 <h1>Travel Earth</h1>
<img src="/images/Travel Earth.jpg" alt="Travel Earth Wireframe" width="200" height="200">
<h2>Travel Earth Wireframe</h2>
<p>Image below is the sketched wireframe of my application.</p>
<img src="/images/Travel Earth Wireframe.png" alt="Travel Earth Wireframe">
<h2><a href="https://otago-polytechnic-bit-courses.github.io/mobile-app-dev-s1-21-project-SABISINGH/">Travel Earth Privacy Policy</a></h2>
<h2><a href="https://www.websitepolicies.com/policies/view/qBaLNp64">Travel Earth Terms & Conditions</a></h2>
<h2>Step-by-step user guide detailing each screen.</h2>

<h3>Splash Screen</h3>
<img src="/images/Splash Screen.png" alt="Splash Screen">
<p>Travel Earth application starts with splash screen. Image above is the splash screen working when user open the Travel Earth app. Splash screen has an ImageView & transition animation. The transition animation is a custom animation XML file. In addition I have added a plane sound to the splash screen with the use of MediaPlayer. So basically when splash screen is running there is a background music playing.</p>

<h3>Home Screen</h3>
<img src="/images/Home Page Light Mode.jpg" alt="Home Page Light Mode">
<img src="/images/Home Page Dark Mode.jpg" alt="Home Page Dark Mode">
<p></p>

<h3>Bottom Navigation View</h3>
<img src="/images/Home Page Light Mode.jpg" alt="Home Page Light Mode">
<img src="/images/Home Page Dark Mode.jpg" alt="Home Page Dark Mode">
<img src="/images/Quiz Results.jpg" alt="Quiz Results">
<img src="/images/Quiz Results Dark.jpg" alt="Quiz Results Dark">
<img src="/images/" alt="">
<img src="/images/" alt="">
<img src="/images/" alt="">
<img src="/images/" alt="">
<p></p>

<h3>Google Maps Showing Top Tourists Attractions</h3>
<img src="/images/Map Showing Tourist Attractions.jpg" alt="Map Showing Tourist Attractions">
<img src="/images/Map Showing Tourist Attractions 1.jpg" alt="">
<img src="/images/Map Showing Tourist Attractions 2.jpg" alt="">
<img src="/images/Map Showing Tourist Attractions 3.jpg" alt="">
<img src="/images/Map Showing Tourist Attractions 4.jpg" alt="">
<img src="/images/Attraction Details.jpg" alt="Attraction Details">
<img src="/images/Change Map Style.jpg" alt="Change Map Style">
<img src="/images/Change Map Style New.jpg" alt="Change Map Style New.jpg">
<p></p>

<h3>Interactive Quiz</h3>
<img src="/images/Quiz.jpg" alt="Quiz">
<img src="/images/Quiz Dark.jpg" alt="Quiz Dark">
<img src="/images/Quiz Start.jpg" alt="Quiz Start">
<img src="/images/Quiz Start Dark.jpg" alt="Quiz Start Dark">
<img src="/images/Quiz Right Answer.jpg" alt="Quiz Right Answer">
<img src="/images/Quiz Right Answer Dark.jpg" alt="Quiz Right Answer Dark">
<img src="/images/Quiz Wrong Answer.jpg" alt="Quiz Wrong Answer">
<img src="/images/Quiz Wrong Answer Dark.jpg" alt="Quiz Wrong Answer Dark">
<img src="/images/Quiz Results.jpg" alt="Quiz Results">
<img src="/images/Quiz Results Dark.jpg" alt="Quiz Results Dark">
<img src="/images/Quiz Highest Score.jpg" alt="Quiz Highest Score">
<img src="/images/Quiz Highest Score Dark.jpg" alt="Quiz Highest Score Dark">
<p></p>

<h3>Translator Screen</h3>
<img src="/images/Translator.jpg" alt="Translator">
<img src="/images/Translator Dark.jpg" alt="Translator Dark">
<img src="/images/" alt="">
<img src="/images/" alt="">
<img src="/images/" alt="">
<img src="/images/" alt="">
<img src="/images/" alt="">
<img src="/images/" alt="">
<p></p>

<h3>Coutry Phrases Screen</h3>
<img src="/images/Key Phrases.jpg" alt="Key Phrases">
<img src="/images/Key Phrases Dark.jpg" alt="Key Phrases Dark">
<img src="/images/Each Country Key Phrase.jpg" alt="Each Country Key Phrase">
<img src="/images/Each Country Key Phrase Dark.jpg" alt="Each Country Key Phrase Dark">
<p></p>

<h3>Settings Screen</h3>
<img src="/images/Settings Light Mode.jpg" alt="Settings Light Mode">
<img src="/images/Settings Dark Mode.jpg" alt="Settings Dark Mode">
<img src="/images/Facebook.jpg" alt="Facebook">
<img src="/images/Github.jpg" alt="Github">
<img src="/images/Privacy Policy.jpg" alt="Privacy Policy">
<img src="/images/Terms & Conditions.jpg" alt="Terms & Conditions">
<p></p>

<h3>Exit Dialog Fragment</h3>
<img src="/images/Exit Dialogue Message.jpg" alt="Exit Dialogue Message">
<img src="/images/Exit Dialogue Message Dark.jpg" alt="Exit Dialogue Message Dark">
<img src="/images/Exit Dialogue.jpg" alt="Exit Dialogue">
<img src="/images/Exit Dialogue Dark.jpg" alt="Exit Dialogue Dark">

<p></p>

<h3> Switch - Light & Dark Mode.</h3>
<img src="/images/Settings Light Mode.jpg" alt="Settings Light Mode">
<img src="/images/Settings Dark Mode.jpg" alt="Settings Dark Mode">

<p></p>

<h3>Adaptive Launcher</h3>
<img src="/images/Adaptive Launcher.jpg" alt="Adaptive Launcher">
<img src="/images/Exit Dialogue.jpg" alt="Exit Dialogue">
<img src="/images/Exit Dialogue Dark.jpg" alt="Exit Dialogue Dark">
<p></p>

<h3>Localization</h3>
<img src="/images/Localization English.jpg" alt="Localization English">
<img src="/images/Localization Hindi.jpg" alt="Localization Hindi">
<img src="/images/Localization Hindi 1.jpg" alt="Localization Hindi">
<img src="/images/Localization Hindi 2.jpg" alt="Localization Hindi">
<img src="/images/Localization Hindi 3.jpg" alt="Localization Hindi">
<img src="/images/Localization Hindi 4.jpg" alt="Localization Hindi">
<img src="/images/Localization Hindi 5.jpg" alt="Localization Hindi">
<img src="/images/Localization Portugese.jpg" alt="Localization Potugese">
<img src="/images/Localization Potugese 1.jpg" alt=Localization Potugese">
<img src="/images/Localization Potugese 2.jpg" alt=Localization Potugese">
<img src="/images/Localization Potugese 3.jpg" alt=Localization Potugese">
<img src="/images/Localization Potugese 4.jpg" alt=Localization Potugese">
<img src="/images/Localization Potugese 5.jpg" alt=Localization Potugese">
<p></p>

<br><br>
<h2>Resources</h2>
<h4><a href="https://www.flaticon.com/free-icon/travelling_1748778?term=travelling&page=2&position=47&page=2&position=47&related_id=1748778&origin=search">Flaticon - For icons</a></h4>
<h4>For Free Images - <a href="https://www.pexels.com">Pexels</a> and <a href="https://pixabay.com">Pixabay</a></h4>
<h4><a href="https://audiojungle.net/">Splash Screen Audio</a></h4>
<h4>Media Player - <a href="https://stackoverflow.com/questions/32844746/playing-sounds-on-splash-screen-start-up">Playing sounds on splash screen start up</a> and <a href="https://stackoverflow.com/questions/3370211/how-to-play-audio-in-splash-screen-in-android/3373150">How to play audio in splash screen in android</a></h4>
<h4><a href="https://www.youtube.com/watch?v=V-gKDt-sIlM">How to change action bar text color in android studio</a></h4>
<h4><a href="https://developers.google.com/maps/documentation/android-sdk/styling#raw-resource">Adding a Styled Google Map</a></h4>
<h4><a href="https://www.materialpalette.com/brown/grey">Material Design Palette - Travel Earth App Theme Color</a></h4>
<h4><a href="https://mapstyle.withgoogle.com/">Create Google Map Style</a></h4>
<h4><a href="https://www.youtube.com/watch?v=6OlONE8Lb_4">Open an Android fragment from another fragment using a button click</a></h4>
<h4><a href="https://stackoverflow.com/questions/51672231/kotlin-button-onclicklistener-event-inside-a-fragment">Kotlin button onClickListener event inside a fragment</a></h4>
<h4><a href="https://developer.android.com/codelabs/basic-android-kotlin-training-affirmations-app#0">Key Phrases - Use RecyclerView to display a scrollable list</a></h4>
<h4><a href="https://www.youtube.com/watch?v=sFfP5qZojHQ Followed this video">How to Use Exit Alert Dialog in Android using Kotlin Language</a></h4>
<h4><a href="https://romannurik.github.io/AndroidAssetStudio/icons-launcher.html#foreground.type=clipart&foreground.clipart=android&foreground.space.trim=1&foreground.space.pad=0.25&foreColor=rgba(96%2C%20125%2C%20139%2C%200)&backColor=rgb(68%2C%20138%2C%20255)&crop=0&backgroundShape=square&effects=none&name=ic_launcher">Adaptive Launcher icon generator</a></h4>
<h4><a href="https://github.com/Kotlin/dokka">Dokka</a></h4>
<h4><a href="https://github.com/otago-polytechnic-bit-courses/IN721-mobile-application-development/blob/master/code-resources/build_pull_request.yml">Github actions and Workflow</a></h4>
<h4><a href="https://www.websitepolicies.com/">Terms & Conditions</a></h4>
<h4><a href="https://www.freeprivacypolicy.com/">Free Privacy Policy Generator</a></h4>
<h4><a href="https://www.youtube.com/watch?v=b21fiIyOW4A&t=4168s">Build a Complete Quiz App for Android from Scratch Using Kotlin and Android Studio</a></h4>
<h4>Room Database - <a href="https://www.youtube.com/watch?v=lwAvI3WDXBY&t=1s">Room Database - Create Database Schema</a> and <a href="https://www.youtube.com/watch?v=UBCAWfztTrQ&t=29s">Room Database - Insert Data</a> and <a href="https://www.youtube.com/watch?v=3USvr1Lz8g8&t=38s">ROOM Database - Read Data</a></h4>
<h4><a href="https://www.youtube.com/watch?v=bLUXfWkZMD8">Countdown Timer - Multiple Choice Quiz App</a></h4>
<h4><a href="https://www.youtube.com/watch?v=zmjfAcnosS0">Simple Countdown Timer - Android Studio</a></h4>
• • • •
TASK ITEM: The answer must be a single number: how many lines above contain "Timer".

RESPONSE TO THIS TASK: 2